PROVIDED RECORDS:
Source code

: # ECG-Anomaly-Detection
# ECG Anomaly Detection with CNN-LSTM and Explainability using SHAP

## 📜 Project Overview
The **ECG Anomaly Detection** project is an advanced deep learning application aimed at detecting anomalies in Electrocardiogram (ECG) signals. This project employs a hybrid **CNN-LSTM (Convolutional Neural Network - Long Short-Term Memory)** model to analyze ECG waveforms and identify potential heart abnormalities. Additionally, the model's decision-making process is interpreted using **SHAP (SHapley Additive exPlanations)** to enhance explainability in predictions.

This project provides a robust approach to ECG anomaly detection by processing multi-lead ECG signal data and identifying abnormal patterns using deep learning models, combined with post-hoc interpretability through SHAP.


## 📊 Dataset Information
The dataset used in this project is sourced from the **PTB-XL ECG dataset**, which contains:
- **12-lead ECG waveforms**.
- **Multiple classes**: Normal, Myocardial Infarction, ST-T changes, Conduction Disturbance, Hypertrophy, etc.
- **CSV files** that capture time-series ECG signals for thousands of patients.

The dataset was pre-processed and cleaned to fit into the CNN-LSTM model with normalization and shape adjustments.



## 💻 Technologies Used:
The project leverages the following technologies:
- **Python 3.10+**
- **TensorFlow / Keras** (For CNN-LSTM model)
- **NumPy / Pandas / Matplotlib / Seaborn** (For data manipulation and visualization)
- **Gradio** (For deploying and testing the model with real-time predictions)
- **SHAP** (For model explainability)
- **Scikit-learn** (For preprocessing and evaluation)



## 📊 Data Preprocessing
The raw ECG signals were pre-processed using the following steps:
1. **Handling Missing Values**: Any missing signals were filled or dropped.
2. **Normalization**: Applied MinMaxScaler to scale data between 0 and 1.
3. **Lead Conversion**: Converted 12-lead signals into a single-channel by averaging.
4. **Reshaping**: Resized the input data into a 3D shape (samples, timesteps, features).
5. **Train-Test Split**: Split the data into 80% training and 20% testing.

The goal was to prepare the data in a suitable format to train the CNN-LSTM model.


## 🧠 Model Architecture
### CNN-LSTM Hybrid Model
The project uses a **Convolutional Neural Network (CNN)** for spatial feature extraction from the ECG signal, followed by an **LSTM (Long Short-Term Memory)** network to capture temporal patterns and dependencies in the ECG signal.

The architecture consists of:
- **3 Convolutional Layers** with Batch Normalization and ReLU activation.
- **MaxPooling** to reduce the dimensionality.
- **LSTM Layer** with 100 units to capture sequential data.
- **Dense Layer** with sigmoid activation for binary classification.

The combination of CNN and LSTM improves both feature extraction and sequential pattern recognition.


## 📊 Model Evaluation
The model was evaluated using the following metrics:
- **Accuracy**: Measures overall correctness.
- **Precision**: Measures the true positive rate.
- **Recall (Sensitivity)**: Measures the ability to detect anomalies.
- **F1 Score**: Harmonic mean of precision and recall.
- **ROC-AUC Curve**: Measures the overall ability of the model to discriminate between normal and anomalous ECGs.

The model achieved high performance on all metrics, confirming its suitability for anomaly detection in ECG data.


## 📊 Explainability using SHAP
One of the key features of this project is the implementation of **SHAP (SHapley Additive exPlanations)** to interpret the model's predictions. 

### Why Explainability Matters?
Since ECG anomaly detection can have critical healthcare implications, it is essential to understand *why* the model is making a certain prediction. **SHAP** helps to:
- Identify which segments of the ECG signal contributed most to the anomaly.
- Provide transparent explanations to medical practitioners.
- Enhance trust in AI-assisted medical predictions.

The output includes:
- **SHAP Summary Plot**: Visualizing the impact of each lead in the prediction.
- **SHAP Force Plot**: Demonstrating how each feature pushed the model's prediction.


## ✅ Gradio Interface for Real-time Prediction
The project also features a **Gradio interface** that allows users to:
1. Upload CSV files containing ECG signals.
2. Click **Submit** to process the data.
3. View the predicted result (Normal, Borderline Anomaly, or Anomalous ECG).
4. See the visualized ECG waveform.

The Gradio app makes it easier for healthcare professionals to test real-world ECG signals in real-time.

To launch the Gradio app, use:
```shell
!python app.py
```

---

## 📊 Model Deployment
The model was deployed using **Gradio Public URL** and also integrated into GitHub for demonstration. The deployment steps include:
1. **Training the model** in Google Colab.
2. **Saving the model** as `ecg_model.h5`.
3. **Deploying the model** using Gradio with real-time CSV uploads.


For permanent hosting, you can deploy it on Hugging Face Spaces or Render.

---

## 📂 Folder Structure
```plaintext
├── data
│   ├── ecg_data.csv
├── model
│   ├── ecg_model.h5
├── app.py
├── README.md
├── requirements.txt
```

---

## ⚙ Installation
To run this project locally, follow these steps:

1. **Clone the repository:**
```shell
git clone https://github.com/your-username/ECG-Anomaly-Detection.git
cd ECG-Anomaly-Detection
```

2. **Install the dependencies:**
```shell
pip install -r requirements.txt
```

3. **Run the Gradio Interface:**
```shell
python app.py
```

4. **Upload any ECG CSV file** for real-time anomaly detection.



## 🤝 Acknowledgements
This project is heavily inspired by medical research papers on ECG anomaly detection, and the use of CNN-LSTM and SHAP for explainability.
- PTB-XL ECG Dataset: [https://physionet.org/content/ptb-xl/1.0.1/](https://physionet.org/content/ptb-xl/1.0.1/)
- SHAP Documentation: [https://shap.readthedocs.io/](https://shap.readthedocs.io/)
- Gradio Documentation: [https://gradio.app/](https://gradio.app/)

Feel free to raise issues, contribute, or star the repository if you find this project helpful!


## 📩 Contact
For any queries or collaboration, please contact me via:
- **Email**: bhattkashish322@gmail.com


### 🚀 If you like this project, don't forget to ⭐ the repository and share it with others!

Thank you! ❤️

WORK ORDER:
Look for the string "SHapley" in the data above and return every line that has it.

THE COMPLETED TASK:
The **ECG Anomaly Detection** project is an advanced deep learning application aimed at detecting anomalies in Electrocardiogram (ECG) signals. This project employs a hybrid **CNN-LSTM (Convolutional Neural Network - Long Short-Term Memory)** model to analyze ECG waveforms and identify potential heart abnormalities. Additionally, the model's decision-making process is interpreted using **SHAP (SHapley Additive exPlanations)** to enhance explainability in predictions.
One of the key features of this project is the implementation of **SHAP (SHapley Additive exPlanations)** to interpret the model's predictions. 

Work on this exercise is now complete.